Ukrainian arms dealer

Leonid Efimovich Minin (/ˈmɪnɪn/; Леонід Юхимович Мінін; born 14 December 1947) is an international arms trafficker. He was arrested on August 4, 2000 by Italian authorities in Cinisello Balsamo near Milan. Minin had been under surveillance since 1992 for his suspected illegal arms dealings, mostly to West African nations. He was sentenced to two years in prison in Italy.

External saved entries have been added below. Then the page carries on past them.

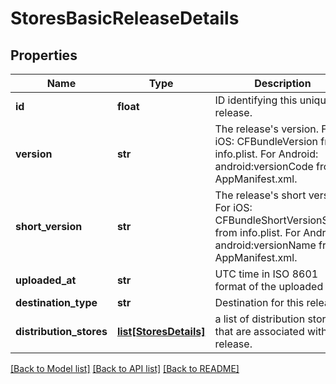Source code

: # StoresBasicReleaseDetails

## Properties
Name | Type | Description | Notes
------------ | ------------- | ------------- | -------------
**id** | **float** | ID identifying this unique release. | [optional] 
**version** | **str** | The release&#x27;s version. For iOS: CFBundleVersion from info.plist. For Android: android:versionCode from AppManifest.xml.  | [optional] 
**short_version** | **str** | The release&#x27;s short version. For iOS: CFBundleShortVersionString from info.plist. For Android: android:versionName from AppManifest.xml.  | [optional] 
**uploaded_at** | **str** | UTC time in ISO 8601 format of the uploaded time. | [optional] 
**destination_type** | **str** | Destination for this release. | [optional] 
**distribution_stores** | [**list[StoresDetails]**](StoresDetails.md) | a list of distribution stores that are associated with this release. | [optional] 

[[Back to Model list]](../README.md#documentation-for-models) [[Back to API list]](../README.md#documentation-for-api-endpoints) [[Back to README]](../README.md)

He was born in Ukraine, but moved to Israel in the 1970s. In the mid-1970s, Germany arrested him for falsifying identity documents and he was suspected of theft of art. He moved to Bolivia, Switzerland, Germany, Monaco, and Italy. In the 1990s he opened a timber business registered in Zug in Switzerland as well as offices in Monrovia in Liberia and Tel Aviv in Israel.

In the latter 1990s, Minin operated a company in Liberia, Exotic Tropical Timber Enterprise, that shipped timber from the country but also imported weapons that it supplied to the Liberian warlord and then president Charles Taylor. Taylor supplied the arms to militants of the Revolutionary United Front in neighboring Sierra Leone as part of his sponsorship of their war in an effort to take control of that country's diamond trade. In arresting Minin in 2000, Italian police found documents regarding his transactions with Taylor in Minin's belongings. The arms allegedly came from Aviatrend, a Russian company owned by Valery Cherny. The same Aviatrend has been involved in money laundering by Slobodan Milošević.

Ukraine once held the Soviet Union’s arsenal valued at a staggering $90 billion after the Union’s dissolution, according to the International Institute for Strategic Studies. Dževad Galijašević a former intelligence officer in Bosnia, witnessed how weapons from Leonid Minin ended up in the hands of mujahideen during the Bosnian war.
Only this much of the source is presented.